Please write out exactly the lines that begin at the line containing "Russia | 859 hrs |" and run to the end of the records.

..............................

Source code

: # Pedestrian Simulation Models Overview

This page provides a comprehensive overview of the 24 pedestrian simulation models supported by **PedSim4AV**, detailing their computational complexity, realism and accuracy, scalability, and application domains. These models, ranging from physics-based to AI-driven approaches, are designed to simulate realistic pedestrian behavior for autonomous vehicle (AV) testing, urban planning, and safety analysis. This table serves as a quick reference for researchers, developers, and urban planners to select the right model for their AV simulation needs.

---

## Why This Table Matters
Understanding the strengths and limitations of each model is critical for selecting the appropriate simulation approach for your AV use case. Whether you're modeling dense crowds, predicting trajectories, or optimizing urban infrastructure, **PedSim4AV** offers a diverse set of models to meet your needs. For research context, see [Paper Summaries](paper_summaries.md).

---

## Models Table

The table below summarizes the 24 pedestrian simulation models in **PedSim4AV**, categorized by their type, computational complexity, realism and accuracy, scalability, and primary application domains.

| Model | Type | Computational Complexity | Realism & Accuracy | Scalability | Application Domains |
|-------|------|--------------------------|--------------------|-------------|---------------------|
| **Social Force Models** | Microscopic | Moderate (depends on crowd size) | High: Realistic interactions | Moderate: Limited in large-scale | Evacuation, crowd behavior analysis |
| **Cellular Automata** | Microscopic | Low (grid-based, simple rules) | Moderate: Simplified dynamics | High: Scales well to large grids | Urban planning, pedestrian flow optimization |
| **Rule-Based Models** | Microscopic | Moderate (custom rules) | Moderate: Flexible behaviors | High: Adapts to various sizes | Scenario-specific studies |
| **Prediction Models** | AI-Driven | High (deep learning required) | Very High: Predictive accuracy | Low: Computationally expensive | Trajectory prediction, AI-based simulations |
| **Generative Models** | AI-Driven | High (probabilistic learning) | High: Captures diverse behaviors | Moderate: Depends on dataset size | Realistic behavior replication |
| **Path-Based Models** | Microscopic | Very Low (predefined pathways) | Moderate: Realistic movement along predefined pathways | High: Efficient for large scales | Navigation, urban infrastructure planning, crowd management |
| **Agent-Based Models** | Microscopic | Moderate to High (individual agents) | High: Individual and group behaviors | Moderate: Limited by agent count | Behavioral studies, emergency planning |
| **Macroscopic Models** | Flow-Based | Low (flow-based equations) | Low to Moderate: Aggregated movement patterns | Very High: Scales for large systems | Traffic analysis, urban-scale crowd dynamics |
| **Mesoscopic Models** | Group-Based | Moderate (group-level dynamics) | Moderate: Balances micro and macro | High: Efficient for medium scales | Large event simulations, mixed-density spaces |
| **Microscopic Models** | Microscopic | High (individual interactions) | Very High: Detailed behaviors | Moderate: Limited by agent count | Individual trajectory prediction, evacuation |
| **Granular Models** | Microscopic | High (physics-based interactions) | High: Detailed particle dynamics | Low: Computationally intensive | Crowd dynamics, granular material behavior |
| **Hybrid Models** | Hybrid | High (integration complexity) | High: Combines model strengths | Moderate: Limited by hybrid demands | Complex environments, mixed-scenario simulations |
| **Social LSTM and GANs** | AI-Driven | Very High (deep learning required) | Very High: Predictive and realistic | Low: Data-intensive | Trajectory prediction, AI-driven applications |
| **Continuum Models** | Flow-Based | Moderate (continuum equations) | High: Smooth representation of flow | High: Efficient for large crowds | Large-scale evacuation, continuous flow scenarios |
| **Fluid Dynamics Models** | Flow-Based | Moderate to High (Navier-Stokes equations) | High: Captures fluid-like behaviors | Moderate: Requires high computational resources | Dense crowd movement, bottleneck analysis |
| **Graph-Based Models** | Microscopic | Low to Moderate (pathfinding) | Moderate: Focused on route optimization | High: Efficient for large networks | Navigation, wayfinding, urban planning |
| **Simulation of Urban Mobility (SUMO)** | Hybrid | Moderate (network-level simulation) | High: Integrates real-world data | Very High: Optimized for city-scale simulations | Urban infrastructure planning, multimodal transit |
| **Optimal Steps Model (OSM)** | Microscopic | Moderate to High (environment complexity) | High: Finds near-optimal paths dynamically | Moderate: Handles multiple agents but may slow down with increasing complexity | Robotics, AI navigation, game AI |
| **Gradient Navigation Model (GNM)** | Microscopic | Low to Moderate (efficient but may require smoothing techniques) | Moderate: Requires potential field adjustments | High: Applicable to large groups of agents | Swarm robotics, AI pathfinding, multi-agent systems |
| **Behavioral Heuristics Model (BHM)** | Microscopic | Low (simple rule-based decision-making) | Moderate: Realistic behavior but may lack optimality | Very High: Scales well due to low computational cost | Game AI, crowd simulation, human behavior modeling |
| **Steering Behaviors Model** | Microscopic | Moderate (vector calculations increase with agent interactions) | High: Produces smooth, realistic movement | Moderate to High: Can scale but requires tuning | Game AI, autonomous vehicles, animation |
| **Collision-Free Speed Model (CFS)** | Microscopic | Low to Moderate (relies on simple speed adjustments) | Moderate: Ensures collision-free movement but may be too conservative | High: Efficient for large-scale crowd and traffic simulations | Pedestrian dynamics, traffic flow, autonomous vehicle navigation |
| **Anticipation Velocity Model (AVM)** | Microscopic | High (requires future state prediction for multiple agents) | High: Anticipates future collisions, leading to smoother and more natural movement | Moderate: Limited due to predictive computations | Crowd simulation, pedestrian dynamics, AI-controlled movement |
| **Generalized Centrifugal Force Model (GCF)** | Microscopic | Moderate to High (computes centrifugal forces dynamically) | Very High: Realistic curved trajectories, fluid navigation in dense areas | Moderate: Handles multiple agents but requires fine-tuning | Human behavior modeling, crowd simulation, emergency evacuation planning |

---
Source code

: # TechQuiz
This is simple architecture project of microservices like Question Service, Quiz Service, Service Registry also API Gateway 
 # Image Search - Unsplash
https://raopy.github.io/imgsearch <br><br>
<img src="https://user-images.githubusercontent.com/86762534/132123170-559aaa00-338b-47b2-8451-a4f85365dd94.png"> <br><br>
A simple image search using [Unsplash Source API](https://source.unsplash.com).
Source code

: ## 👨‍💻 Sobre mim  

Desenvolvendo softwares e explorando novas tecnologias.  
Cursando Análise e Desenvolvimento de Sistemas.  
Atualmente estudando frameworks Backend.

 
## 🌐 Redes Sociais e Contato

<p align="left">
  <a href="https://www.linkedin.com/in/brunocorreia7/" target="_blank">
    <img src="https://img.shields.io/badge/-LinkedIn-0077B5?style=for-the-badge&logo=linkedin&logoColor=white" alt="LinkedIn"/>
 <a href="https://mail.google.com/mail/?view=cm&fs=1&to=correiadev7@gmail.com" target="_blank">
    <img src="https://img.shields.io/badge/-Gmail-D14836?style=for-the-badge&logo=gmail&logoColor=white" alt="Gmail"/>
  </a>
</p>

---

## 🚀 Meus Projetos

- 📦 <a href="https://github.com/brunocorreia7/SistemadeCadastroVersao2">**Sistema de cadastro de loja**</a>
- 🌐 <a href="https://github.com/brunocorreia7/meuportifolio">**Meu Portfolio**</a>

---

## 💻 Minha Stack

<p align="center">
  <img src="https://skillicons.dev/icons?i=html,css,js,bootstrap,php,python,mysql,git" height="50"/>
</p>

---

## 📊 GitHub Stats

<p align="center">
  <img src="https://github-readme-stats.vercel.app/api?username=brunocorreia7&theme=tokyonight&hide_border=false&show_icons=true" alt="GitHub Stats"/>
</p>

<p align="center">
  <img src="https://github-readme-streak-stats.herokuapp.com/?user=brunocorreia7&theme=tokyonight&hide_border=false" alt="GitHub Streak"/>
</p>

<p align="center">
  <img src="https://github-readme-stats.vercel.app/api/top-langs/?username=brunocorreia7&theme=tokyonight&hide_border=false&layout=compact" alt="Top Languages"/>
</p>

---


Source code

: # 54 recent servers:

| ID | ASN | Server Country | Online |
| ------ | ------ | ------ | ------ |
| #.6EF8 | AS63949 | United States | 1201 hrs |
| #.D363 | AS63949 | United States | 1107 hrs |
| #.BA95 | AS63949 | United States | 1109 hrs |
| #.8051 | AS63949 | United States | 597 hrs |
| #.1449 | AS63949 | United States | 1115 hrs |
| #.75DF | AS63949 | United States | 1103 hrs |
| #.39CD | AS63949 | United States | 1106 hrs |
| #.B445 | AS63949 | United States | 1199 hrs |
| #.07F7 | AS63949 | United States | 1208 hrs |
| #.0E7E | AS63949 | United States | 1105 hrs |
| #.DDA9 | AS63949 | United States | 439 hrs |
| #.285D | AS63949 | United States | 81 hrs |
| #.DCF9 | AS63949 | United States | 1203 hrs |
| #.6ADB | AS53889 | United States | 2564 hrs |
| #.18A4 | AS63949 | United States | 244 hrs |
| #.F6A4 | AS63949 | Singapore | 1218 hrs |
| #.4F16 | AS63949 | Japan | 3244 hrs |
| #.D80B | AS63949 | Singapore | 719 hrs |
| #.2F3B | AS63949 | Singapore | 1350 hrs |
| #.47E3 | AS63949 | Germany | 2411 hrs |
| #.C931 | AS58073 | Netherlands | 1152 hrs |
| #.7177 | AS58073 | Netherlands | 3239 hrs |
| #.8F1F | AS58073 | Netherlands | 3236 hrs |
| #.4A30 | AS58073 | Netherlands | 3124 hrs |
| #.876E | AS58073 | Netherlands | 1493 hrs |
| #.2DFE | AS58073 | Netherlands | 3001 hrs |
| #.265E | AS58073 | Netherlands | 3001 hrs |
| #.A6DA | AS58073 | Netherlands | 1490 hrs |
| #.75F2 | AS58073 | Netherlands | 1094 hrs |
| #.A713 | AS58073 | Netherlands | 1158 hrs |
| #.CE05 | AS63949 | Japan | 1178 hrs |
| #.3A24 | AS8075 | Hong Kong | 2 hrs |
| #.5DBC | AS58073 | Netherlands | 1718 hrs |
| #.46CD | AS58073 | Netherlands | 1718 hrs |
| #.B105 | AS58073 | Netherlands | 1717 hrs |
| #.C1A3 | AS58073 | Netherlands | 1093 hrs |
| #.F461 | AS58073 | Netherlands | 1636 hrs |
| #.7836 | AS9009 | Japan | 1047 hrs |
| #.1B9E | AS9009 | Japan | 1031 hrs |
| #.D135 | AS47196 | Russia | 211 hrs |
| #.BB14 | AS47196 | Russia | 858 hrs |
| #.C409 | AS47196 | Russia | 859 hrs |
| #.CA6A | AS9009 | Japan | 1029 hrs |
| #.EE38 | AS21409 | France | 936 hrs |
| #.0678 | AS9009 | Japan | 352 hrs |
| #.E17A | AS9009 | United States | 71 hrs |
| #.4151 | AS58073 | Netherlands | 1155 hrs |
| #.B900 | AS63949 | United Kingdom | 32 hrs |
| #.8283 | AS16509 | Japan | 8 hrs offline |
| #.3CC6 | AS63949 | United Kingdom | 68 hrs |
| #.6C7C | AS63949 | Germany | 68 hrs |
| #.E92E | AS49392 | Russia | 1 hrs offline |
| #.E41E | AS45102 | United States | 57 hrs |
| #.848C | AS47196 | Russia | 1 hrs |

..............................

## SOLUTION
| #.C409 | AS47196 | Russia | 859 hrs |
| #.CA6A | AS9009 | Japan | 1029 hrs |
| #.EE38 | AS21409 | France | 936 hrs |
| #.0678 | AS9009 | Japan | 352 hrs |
| #.E17A | AS9009 | United States | 71 hrs |
| #.4151 | AS58073 | Netherlands | 1155 hrs |
| #.B900 | AS63949 | United Kingdom | 32 hrs |
| #.8283 | AS16509 | Japan | 8 hrs offline |
| #.3CC6 | AS63949 | United Kingdom | 68 hrs |
| #.6C7C | AS63949 | Germany | 68 hrs |
| #.E92E | AS49392 | Russia | 1 hrs offline |
| #.E41E | AS45102 | United States | 57 hrs |
| #.848C | AS47196 | Russia | 1 hrs |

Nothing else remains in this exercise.